Concepedia

TLDR

Automated decision systems increasingly raise fairness concerns, prompting studies on defining, detecting, and mitigating unfairness, but parity‑based notions are often too strict, limiting accuracy. This paper proposes preference‑based fairness notions, inspired by fair‑division theory, where each group collectively prefers its own treatment or outcome regardless of parity with other groups. The authors develop tractable margin‑based classifier proxies that enforce the proposed preference‑based fairness constraints. Experiments on synthetic and real datasets demonstrate that preference‑based fairness achieves higher decision accuracy than parity‑based fairness.

Abstract

The adoption of automated, data-driven decision making in an ever expanding range of applications has raised concerns about its potential unfairness towards certain social groups. In this context, a number of recent studies have focused on defining, detecting, and removing unfairness from data-driven decision systems.

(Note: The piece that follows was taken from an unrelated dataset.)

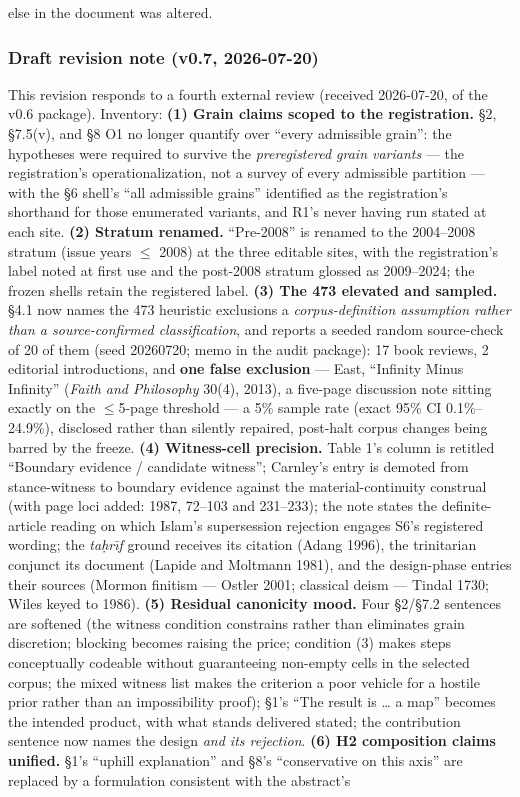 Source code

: else in the document was altered.

\subsubsection{Draft revision note (v0.7, 2026-07-20)}\label{draft-revision-note-v0.7-2026-07-20}

This revision responds to a fourth external review (received 2026-07-20, of the v0.6 package). Inventory: \textbf{(1) Grain claims scoped to the registration.} \S{}2, \S{}7.5(v), and \S{}8 O1 no longer quantify over ``every admissible grain'': the hypotheses were required to survive the \emph{preregistered grain variants} --- the registration's operationalization, not a survey of every admissible partition --- with the \S{}6 shell's ``all admissible grains'' identified as the registration's shorthand for those enumerated variants, and R1's never having run stated at each site. \textbf{(2) Stratum renamed.} ``Pre-2008'' is renamed to the 2004--2008 stratum (issue years $\le$ 2008) at the three editable sites, with the registration's label noted at first use and the post-2008 stratum glossed as 2009--2024; the frozen shells retain the registered label. \textbf{(3) The 473 elevated and sampled.} \S{}4.1 now names the 473 heuristic exclusions a \emph{corpus-definition assumption rather than a source-confirmed classification}, and reports a seeded random source-check of 20 of them (seed 20260720; memo in the audit package): 17 book reviews, 2 editorial introductions, and \textbf{one false exclusion} --- East, ``Infinity Minus Infinity'' (\emph{Faith and Philosophy} 30(4), 2013), a five-page discussion note sitting exactly on the $\le$5-page threshold --- a 5\% sample rate (exact 95\% CI 0.1\%--24.9\%), disclosed rather than silently repaired, post-halt corpus changes being barred by the freeze. \textbf{(4) Witness-cell precision.} Table 1's column is retitled ``Boundary evidence / candidate witness''; Carnley's entry is demoted from stance-witness to boundary evidence against the material-continuity construal (with page loci added: 1987, 72--103 and 231--233); the note states the definite-article reading on which Islam's supersession rejection engages S6's registered wording; the \emph{ta\d{h}r\={\i}f} ground receives its citation (Adang 1996), the trinitarian conjunct its document (Lapide and Moltmann 1981), and the design-phase entries their sources (Mormon finitism --- Ostler 2001; classical deism --- Tindal 1730; Wiles keyed to 1986). \textbf{(5) Residual canonicity mood.} Four \S{}2/\S{}7.2 sentences are softened (the witness condition constrains rather than eliminates grain discretion; blocking becomes raising the price; condition (3) makes steps conceptually codeable without guaranteeing non-empty cells in the selected corpus; the mixed witness list makes the criterion a poor vehicle for a hostile prior rather than an impossibility proof); \S{}1's ``The result is \ldots{} a map'' becomes the intended product, with what stands delivered stated; the contribution sentence now names the design \emph{and its rejection}. \textbf{(6) H2 composition claims unified.} \S{}1's ``uphill explanation'' and \S{}8's ``conservative on this axis'' are replaced by a formulation consistent with the abstract's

However, the existing notions of fairness, based on parity (equality) in treatment or outcomes for different social groups, tend to be quite stringent, limiting the overall decision making accuracy. In this paper, we draw inspiration from the fair-division and envy-freeness literature in economics and game theory and propose preference-based notions of fairness -- given the choice between various sets of decision treatments or outcomes, any group of users would collectively prefer its treatment or outcomes, regardless of the (dis)parity as compared to the other groups. Then, we introduce tractable proxies to design margin-based classifiers that satisfy these preference-based notions of fairness. Finally, we experiment with a variety of synthetic and real-world datasets and show that preference-based fairness allows for greater decision accuracy than parity-based fairness.